Il sindaco di Taormina ne fa anche una questione di legittimità. Una riflessione che richiama le critiche indirizzate all’ultima ordinanza del presidente della Regione Nello Musumeci in materia di vaccinazioni. «Davanti a un giudice non credo sarebbe facile certificare la trasgressione, perché spesso ci troviamo davanti a gadget di poco valore ma che si rifanno a opere artistiche. Il trasgressore immagino si difenderebbe dicendo di avere semplicemente esposto un pezzo che a suo modo rappresenta una citazione». E a proposito di citazioni a Savoca, piccolo borgo del Messinese, ce ne sta una che ogni giorno attira gli appassionati di cinema: il bar Vitelli, il locale scelto da Francis Ford Coppola per una delle scene de Il Padrino, l’opera cinematografica più conosciuta al mondo tra quelle che hanno portato la mafia siciliana sul grande schermo. All’esterno del bar campeggia ancora oggi l’insegna ripresa dalla cinepresa del regista statunitense. Poco distante non mancano i gadget con il volto di Marlon Brando nei panni di don Vito Corleone. «Quello della vendita dei souvenire non è un problema che mi sono mai posto e come me chi mi ha preceduto – commenta il primo cittadino Massimo Stracuzzi -. Il motivo è semplice: Savoca è apprezzato per essere uno dei borghi più belli della Sicilia e noi cerchiamo di veicolare la sua bellezza e la sua importanza culturale. Nulla a che fare con mitologie mafiose. E comunque – conclude il sindaco – credo che anche il turista straniero che compra quel gadget non lo fa per portarsi a casa un oggetto che inneggia alla mafia, quanto per avere un souvenire che richiama uno dei film più rinomati della storia del cinema».

Ad Agrigento, altra meta di sicuro richiamo per il turismo, il problema non ce lo si pone perché a quanto pare non esiste. «Non mi sono mai arrivate segnalazioni di questo tipo, i gadget dalle nostre parti sono tutti incentrati sulle nostre bellezze culturali, sulla valle dei Templi», assicura il sindaco Francesco Miccichè. Che poi a precisa domanda su cosa farebbe nel caso in cui dovessero sbucare fuori magliette e calamite con richiami alla mafia, risponde: «Interverrei in maniera decisa sicuramente, ma sulle modalità dovrei confrontarmi prima con gli uffici». Chi invece ha per decenni legato il proprio nome a Cosa nostra è invece proprio Corleone.

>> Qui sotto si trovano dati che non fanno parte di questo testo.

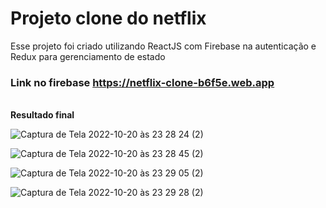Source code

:# Projeto clone do netflix 

Esse projeto foi criado utilizando ReactJS com Firebase na autenticação e Redux para gerenciamento de estado

### Link no firebase https://netflix-clone-b6f5e.web.app

<br />
<strong>Resultado final</strong>

![Captura de Tela 2022-10-20 às 23 28 24 (2)](https://user-images.githubusercontent.com/24196945/197098177-9df06017-c07b-48ad-8057-a1b42e7b85a0.png)


![Captura de Tela 2022-10-20 às 23 28 45 (2)](https://user-images.githubusercontent.com/24196945/197098196-0f24e6bf-232e-4645-bc42-ab9fea3b5d84.png)


![Captura de Tela 2022-10-20 às 23 29 05 (2)](https://user-images.githubusercontent.com/24196945/197098217-bd4b3e48-10fd-4852-a761-be9cac4daa7c.png)


![Captura de Tela 2022-10-20 às 23 29 28 (2)](https://user-images.githubusercontent.com/24196945/197098232-a3e534eb-9aea-459d-99dc-b016b4085ab0.png)
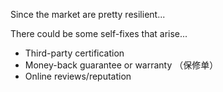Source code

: Since the market are pretty resilient...

There could be some self-fixes that arise...

- Third-party certification
- Money-back guarantee or warranty （保修单）
- Online reviews/reputation

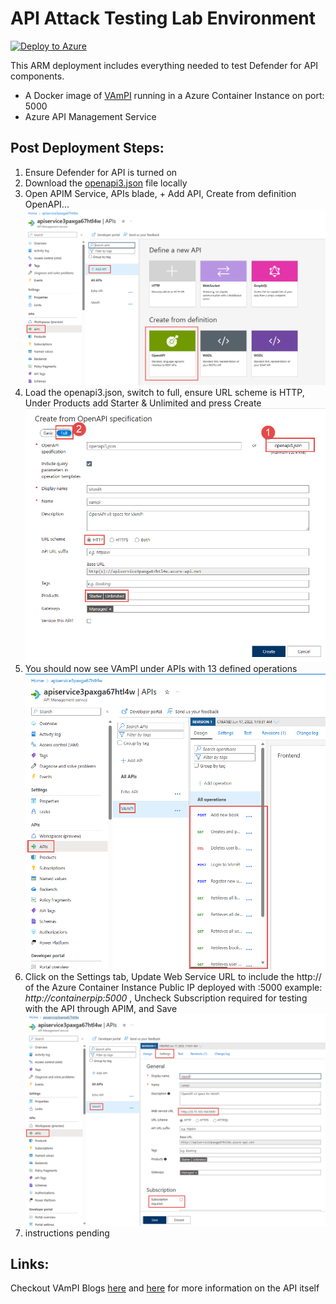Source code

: # API Attack Testing Lab Environment
[![Deploy to Azure](https://aka.ms/deploytoazurebutton)](https://portal.azure.com/#create/Microsoft.Template/uri/https%3A%2F%2Fraw.githubusercontent.com%2Fswiftsolves-msft%2FLabs%2Fmaster%2FAPI%20Attack%20Lab%azuredeploy.json)


This ARM deployment includes everything needed to test Defender for API components.

- A Docker image of [VAmPI](https://github.com/erev0s/VAmPI) running in a Azure Container Instance on port: 5000
- Azure API Management Service

## Post Deployment Steps:

1. Ensure Defender for API is turned on
2. Download the [openapi3.json](https://raw.githubusercontent.com/swiftsolves-msft/Labs/main/API%20Secure%20Lab/openapi3.json) file locally
3. Open APIM Service, APIs blade, + Add API, Create from definition OpenAPI... ![addapidef](https://github.com/swiftsolves-msft/Labs/raw/main/API%20Secure%20Lab/images/addapidef.png)
4. Load the openapi3.json, switch to full, ensure URL scheme is HTTP, Under Products add Starter & Unlimited and press Create![loadopenspec.png](https://github.com/swiftsolves-msft/Labs/raw/main/API%20Secure%20Lab/images/loadopenspec.png)
5. You should now see VAmPI under APIs with 13 defined  operations ![apiops.png](https://github.com/swiftsolves-msft/Labs/raw/main/API%20Secure%20Lab/images/apiops.png)
6. Click on the Settings tab, Update Web Service URL to include the http:// of the Azure Container Instance Public IP deployed with :5000 example: *http://containerpip:5000* , Uncheck Subscription required for testing with the API through APIM, and Save![updateset.png](https://github.com/swiftsolves-msft/Labs/raw/main/API%20Secure%20Lab/images/updateset.png)
7. instructions pending

## Links:
Checkout VAmPI Blogs [here](https://erev0s.com/blog/vampi-vulnerable-api-security-testing/) and [here](https://erev0s.com/blog/vampi-against-automated-api-scanning/) for more information on the API itself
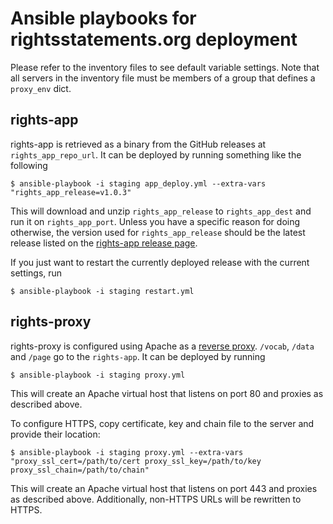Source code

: # Ansible playbooks for rightsstatements.org deployment

Please refer to the inventory files to see default variable settings. Note that all servers in the inventory file must be members of a group that defines a `proxy_env` dict.

## rights-app
rights-app is retrieved as a binary from the GitHub releases at `rights_app_repo_url`. It can be deployed by running something like the following

    $ ansible-playbook -i staging app_deploy.yml --extra-vars "rights_app_release=v1.0.3"

This will download and unzip `rights_app_release` to `rights_app_dest` and run it on `rights_app_port`. Unless you have a specific reason for doing otherwise, the version used for `rights_app_release` should be the latest release listed on the [rights-app release page](https://github.com/rightsstatements/rights-app/releases).

If you just want to restart the currently deployed release with the current settings, run

    $ ansible-playbook -i staging restart.yml

## rights-proxy
rights-proxy is configured using Apache as a [reverse proxy](http://httpd.apache.org/docs/2.2/mod/mod_proxy.html#forwardreverse). `/vocab`, `/data` and `/page` go to the `rights-app`. It can be deployed by running

    $ ansible-playbook -i staging proxy.yml

This will create an Apache virtual host that listens on port 80 and proxies as described above.

To configure HTTPS, copy certificate, key and chain file to the server and provide their location:

    $ ansible-playbook -i staging proxy.yml --extra-vars "proxy_ssl_cert=/path/to/cert proxy_ssl_key=/path/to/key proxy_ssl_chain=/path/to/chain"

This will create an Apache virtual host that listens on port 443 and proxies as described above. Additionally, non-HTTPS URLs will be rewritten to HTTPS.
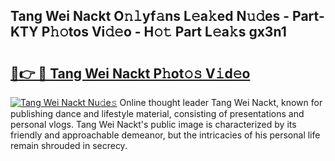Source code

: ## Tang Wei Nackt O𝚗𝚕yf𝚊ns L𝚎a𝚔ed N𝚞𝚍es - Part-KTY P𝚑𝚘tos Vi𝚍𝚎o - H𝚘𝚝 Part L𝚎a𝚔s gx3n1

# <h2><a href="http://kf6bfa7.oniu.top/?m=Tang+Wei+Nackt">🔗👉 🔴 Tang Wei Nackt P𝚑ot𝚘𝚜 V𝚒d𝚎o</a></h2>

[![Tang Wei Nackt Nu𝚍e𝚜](https://i.imgur.com/0qMVB7G.gif)](http://kf6bfa7.oniu.top/?m=Tang+Wei+Nackt)
Online thought leader Tang Wei Nackt, known for publishing dance and lifestyle material, consisting of presentations and personal vlogs. Tang Wei Nackt's public image is characterized by its friendly and approachable demeanor, but the intricacies of his personal life remain shrouded in secrecy.  
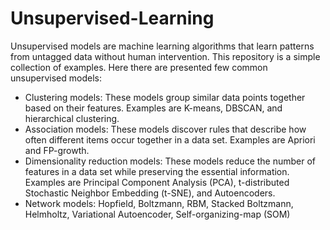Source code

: # Unsupervised-Learning

Unsupervised models are machine learning algorithms that learn patterns 
from untagged data without human intervention. 
This repository is a simple collection of examples.
Here there are presented few common unsupervised models:

- Clustering models: These models group similar data points together based on their features. Examples are K-means, DBSCAN, and hierarchical clustering.
- Association models: These models discover rules that describe how often different items occur together in a data set. Examples are Apriori and FP-growth.
- Dimensionality reduction models: These models reduce the number of features in a data set while preserving the essential information. Examples are Principal Component Analysis (PCA), t-distributed Stochastic Neighbor Embedding (t-SNE), and Autoencoders.
- Network models: Hopfield, Boltzmann, RBM, Stacked Boltzmann, Helmholtz, Variational Autoencoder, Self-organizing-map (SOM)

Il paese, che ha dato i natali a molti dei sanguinari boss che hanno scritto le pagine più buie della storia criminale siciliana, ancora oggi fa i conti con il peso di un’immagine che è difficile scrollarsi di dosso. «Io non sono del parere di inseguire queste cose, semmai dobbiamo dimostrare con i fatti che la mafia appartiene alla cronaca storica di Corleone ma che è in fase di esaurimento rispetto a una volta – dichiara il sindaco Ciccio Nicolosi – Poi c’è ancora chi ne parla ancora, ma questo non lo si può impedire minacciando le multe, bisogna lavorare sulla cultura». Nicolosi ammette di non essersi mai confrontato con i commercianti che in paese hanno qualche gadget dall’etichetta equivoca. «Sinceramente non lo ritengo importante – commenta – noi stiamo pensando a un progetto che possa valorizzare le storie positive del territorio, degli impegni antimafia, e su questo costruire un progetto di attrattiva turistica».